Basın Kanunu ile gazeteciliği ilgilendiren bazı kanunlarda son yapılan değişiklikler hakkındaki değerlendirmeleriniz nelerdir? Yasa değişikliklerinin olumlu ve olumsuz yönleri hakkında değerlendirme yapabilir misiniz?
Değişikliklerin bir kısmı olumlu ve talep ettiğimiz şeylerdi ancak önemli bir kısmının gazetecilik lehine olduğu söylenemez. Özellikle 29. maddede düzenlenen ve TCK 217/a’da yer alan “Yanıltıcı bilgiyi alenen yayma suçu” şeklinde düzenlenen muğlak bir madde var. Bu çok sıkıntılı. Nitekim bu maddeden Türkiye’de hakkında soruşturma başlatılan ve tutuklanan ilk ve tek gazeteci benim. Bu gerçekten ciddi bir sorun. Bir savcı ve bir sulh ceza hakimi tek başına ülkenin bütün haber mecralarını kapatabilir, bütünü gazetecilerini tutuklayabilir. Olay bu kadar ciddi aslında. Haliyle olumlu yönler de gölgede kalıyor.
Yerel medya yaygın/ulusal medyaya göre daha mı özgür yoksa daha mı kısıtlı?
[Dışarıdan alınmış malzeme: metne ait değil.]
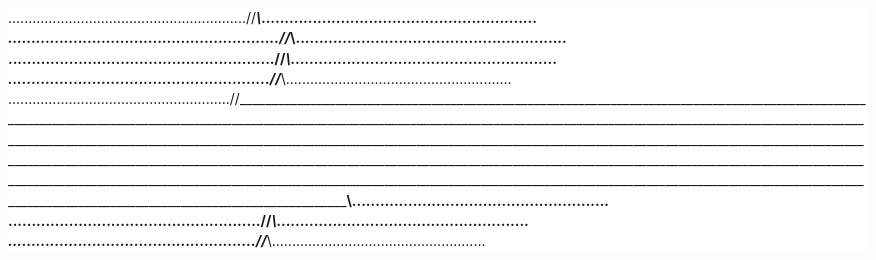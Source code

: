 ...........................................................//_________________________________________________________________________________________________________________________________________________________________________________________________________________________________________________________________________________________________________________________________________________________________________________________________________________________________________________________________________________________________________________________________________________________________________________________________________________________________________________________________________________________________________\\...........................................................
..........................................................//___________________________________________________________________________________________________________________________________________________________________________________________________________________________________________________________________________________________________________________________________________________________________________________________________________________________________________________________________________________________________________________________________________________________________________________________________________________________________________________________________________________________________________\\..........................................................
.........................................................//_____________________________________________________________________________________________________________________________________________________________________________________________________________________________________________________________________________________________________________________________________________________________________________________________________________________________________________________________________________________________________________________________________________________________________________________________________________________________________________________________________________________________________________\\.........................................................
........................................................//_______________________________________________________________________________________________________________________________________________________________________________________________________________________________________________________________________________________________________________________________________________________________________________________________________________________________________________________________________________________________________________________________________________________________________________________________________________________________________________________________________________________________________________\\........................................................
.......................................................//_________________________________________________________________________________________________________________________________________________________________________________________________________________________________________________________________________________________________________________________________________________________________________________________________________________________________________________________________________________________________________________________________________________________________________________________________________________________________________________________________________________________________________________\\.......................................................
......................................................//___________________________________________________________________________________________________________________________________________________________________________________________________________________________________________________________________________________________________________________________________________________________________________________________________________________________________________________________________________________________________________________________________________________________________________________________________________________________________________________________________________________________________________________\\......................................................
.....................................................//_____________________________________________________________________________________________________________________________________________________________________________________________________________________________________________________________________________________________________________________________________________________________________________________________________________________________________________________________________________________________________________________________________________________________________________________________________________________________________________________________________________________________________________________\\.....................................................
Bence yerel biraz daha sıkıntılı. Çünkü yerel medya mensupları lehte ya da aleyhte karşı karşıya geldikleri kitleyle biraz daha yakın. Biraz daha girift ilişkiler var. Biraz daha fazla risk altında ve ilgili otoritelerce biraz daha fazla kolay sindirilebiliyor. Bu yönüyle yerel medya bence daha büyük risklerle karşı karşıya.
Son olarak eklemek istediğiniz bir husus var mıdır?
Ülkede ne yazık ki basın ve ifade özgürlüğü çok zor günler geçiriyor. Onlarca meslektaşımız tutuklu. Dışardaki meslektaşlarımız da ya ceza ya işsizlik korkusuyla yaşıyor. Bu haliyle beraberinde bir otosansür de getiriyor. Tüm bunların son bulmasını diliyorum.